**MATERIAL FOR THE TASK**
*** Begin section ***

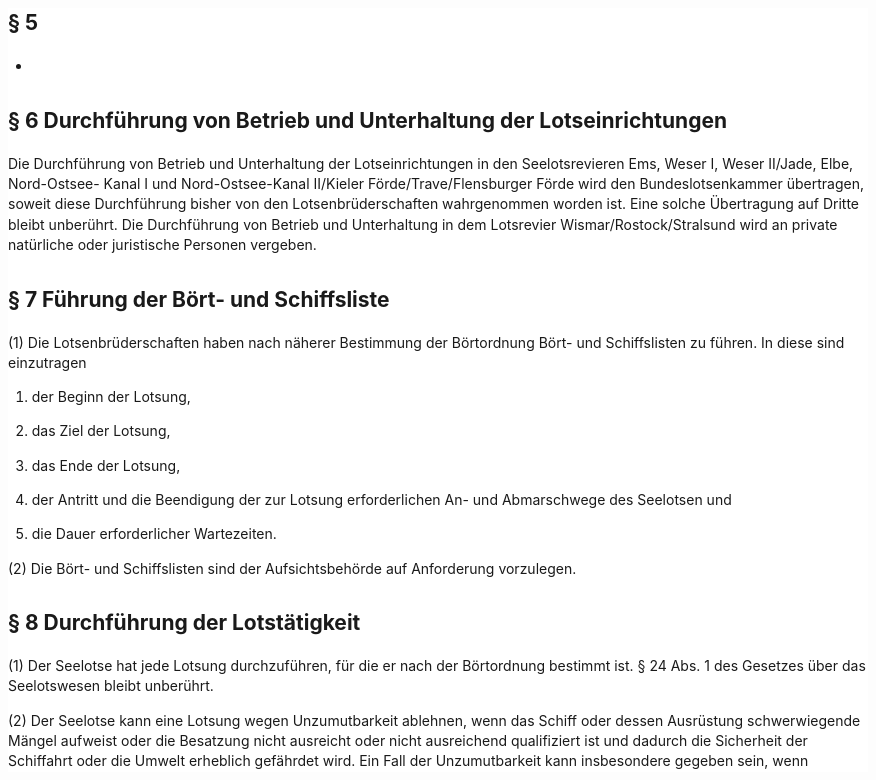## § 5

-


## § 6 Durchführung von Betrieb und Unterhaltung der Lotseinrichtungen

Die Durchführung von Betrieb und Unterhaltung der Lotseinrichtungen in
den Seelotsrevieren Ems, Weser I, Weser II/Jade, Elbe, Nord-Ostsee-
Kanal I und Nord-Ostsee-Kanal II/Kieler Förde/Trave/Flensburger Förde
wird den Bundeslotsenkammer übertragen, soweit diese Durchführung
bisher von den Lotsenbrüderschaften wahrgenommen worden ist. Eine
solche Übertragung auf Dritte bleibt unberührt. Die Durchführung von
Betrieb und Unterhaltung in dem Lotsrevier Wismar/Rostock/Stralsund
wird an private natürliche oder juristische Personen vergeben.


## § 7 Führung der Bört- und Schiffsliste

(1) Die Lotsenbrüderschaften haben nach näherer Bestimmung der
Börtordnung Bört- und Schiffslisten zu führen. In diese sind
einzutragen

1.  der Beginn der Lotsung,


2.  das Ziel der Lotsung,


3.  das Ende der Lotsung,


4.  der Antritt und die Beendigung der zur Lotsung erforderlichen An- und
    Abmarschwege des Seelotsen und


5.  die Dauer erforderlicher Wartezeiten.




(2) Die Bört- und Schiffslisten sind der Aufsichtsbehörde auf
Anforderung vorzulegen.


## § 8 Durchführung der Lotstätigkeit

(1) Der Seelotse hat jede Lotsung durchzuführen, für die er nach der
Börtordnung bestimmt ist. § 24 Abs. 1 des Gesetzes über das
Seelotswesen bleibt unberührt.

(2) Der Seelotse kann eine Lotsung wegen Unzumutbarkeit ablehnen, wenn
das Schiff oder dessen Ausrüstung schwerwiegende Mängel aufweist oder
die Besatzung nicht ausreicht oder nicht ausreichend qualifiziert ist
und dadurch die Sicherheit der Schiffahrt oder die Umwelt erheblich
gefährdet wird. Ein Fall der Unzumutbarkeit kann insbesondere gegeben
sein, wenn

*** End section ***
*** Begin section ***

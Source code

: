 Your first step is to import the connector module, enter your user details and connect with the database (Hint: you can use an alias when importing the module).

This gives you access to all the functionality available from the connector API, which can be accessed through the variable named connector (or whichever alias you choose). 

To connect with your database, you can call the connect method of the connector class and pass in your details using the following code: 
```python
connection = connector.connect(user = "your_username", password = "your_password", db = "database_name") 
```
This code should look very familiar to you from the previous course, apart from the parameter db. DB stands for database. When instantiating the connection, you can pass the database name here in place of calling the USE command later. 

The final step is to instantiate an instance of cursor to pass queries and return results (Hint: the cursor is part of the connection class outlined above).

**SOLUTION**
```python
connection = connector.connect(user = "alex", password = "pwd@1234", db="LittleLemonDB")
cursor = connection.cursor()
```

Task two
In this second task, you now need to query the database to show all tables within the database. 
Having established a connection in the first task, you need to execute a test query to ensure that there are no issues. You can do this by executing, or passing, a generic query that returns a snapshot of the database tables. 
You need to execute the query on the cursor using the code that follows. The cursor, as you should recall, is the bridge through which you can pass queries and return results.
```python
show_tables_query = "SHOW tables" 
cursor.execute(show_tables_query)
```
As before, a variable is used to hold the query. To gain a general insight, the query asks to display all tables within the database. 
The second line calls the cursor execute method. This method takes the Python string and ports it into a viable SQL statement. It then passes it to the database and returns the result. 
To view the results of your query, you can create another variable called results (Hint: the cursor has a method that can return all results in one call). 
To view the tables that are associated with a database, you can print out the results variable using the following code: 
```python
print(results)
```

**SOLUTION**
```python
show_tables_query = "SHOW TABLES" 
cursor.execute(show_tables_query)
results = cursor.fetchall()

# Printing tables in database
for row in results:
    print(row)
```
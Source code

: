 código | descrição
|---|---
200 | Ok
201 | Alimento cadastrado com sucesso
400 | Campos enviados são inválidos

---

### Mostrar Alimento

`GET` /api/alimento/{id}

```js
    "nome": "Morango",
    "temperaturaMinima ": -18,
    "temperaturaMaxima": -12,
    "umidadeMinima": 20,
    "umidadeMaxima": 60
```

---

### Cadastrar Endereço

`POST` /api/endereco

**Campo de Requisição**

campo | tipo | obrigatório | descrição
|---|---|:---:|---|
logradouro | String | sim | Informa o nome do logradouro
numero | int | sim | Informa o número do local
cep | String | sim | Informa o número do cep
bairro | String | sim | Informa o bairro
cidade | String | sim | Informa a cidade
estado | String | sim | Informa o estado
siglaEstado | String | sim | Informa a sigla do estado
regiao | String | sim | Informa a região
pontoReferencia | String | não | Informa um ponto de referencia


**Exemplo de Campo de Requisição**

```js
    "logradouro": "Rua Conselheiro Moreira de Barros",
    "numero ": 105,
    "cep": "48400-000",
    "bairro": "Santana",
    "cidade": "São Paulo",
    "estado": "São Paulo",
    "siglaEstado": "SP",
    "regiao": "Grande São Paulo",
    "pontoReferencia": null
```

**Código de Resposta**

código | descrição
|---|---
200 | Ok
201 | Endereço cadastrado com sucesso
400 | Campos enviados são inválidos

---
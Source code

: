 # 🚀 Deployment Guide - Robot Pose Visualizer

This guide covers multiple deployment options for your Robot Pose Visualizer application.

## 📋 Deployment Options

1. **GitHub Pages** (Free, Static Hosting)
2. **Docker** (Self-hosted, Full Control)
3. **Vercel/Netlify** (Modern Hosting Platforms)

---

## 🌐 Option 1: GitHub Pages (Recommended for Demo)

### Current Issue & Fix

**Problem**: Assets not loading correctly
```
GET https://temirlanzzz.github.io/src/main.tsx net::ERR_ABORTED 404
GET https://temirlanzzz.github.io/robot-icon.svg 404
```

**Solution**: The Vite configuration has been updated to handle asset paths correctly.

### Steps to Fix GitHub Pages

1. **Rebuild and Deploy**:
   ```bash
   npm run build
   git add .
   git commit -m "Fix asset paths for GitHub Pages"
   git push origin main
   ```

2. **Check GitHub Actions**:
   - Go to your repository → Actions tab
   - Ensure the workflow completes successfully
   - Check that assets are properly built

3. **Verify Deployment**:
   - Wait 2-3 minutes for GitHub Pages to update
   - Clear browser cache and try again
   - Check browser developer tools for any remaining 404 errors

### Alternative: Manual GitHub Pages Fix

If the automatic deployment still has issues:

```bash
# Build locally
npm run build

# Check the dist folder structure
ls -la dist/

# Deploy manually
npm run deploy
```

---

*** End section ***
*** Begin section ***

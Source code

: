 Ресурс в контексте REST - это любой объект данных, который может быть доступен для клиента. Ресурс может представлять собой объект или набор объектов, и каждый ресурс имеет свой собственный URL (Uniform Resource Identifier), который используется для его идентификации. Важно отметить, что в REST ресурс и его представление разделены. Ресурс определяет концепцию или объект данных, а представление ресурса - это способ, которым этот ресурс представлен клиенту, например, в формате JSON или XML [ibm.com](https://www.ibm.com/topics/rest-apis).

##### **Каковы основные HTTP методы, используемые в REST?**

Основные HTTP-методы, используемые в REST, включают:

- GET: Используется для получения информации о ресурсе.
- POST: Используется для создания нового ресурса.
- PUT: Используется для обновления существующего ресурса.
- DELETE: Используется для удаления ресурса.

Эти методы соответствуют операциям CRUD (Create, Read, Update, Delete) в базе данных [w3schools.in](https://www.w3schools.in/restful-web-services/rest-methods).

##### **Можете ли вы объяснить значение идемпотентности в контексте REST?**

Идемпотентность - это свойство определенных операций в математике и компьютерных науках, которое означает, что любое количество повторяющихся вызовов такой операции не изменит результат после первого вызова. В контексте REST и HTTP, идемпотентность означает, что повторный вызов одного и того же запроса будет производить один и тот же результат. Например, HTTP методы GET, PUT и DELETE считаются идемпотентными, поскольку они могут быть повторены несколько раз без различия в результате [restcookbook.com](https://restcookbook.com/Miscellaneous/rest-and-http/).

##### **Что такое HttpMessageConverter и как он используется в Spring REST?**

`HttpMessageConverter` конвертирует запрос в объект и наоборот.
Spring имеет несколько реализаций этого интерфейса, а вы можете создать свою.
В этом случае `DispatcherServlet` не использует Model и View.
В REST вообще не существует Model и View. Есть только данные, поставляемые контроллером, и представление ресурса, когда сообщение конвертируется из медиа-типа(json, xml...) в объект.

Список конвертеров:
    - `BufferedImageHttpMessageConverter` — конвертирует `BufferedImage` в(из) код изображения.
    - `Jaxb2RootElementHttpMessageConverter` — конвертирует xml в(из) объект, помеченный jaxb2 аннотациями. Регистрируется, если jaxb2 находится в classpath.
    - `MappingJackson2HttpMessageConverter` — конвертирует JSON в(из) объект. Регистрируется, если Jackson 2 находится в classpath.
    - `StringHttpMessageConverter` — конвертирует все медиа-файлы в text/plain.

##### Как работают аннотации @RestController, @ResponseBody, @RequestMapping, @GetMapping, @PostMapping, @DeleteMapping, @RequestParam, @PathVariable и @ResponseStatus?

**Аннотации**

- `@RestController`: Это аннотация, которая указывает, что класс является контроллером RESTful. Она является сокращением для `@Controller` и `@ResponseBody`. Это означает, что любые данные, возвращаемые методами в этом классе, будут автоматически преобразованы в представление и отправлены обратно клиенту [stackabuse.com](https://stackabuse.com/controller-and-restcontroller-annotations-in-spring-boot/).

*** End section ***

**DIRECTIONS FOR THIS TASK**
Please report every line in the entries above that holds the string "sucesso".

**FINAL ANSWER**
201 | Alimento cadastrado com sucesso
201 | Endereço cadastrado com sucesso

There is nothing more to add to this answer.